EXTRACTED MATERIAL Block Start
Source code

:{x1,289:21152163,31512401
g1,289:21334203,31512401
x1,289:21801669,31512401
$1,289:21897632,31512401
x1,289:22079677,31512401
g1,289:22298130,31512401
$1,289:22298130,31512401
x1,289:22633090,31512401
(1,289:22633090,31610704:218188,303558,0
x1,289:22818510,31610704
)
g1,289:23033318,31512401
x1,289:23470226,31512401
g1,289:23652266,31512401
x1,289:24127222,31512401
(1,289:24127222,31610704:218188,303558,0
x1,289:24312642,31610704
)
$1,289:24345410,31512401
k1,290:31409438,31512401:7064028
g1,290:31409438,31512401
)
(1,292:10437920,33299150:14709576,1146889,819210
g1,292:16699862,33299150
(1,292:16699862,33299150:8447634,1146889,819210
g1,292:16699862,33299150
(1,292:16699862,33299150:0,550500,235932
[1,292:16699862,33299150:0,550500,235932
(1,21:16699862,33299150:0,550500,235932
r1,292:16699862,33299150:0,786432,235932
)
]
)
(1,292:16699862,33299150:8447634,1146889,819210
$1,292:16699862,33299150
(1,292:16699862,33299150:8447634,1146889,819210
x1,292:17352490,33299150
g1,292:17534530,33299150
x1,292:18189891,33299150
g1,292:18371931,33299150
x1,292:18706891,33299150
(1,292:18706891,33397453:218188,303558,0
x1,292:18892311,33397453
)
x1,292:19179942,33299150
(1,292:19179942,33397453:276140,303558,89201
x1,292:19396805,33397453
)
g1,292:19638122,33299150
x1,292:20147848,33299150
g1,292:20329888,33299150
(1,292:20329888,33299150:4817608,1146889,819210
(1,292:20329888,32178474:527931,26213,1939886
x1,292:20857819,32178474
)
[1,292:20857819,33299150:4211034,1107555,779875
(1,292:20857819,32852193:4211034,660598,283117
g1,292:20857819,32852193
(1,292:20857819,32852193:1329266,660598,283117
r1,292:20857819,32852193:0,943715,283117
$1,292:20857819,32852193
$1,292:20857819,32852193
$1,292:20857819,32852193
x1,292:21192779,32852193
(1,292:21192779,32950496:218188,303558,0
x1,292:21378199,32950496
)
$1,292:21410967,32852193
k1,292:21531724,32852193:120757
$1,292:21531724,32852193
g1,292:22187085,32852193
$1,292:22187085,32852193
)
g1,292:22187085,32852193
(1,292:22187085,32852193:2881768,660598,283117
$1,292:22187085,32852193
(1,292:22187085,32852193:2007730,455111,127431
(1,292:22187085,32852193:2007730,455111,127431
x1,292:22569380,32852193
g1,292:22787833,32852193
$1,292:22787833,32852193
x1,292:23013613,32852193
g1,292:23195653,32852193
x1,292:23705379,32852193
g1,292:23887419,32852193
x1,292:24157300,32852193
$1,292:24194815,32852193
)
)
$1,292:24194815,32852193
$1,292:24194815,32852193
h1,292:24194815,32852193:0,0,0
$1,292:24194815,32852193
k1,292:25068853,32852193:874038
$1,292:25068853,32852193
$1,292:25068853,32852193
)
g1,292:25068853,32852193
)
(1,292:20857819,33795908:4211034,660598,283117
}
EXTRACTED MATERIAL Block End
EXTRACTED MATERIAL Block Start
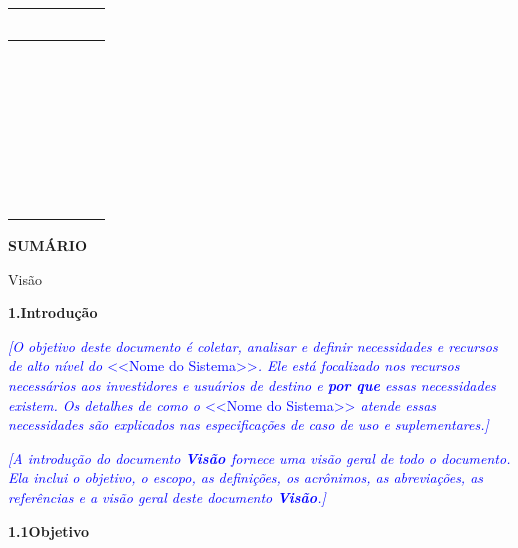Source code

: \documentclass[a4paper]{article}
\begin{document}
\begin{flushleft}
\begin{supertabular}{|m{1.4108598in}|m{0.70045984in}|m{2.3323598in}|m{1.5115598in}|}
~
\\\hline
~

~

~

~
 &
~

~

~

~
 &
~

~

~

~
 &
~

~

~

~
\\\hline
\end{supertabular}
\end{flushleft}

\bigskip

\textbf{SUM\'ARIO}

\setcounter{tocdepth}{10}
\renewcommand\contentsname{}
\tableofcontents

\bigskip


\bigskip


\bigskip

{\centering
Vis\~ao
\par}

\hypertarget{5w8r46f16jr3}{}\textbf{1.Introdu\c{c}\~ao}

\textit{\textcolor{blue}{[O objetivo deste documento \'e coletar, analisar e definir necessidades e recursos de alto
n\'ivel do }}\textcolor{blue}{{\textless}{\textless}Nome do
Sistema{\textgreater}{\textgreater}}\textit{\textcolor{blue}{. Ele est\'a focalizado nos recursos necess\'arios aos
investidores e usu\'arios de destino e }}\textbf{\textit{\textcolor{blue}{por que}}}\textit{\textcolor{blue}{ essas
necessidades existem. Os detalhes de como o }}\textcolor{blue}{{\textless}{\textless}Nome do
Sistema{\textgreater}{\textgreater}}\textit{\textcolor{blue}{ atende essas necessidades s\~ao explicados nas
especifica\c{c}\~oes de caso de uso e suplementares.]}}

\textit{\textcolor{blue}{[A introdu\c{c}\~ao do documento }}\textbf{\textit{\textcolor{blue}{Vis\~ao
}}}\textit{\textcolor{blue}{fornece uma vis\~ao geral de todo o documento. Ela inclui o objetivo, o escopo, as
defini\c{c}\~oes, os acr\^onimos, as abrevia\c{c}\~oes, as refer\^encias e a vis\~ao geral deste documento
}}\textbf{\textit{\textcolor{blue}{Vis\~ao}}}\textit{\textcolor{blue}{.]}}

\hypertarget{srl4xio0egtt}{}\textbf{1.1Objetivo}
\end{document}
EXTRACTED MATERIAL Block End
◆ EXERCISE DIRECTIONS ◆
Which lines in the entries above contain "arios"? Pull each of them out.

◆ RESPONSE TO THIS TASK ◆
Sistema{\textgreater}{\textgreater}}\textit{\textcolor{blue}{. Ele est\'a focalizado nos recursos necess\'arios aos
investidores e usu\'arios de destino e }}\textbf{\textit{\textcolor{blue}{por que}}}\textit{\textcolor{blue}{ essas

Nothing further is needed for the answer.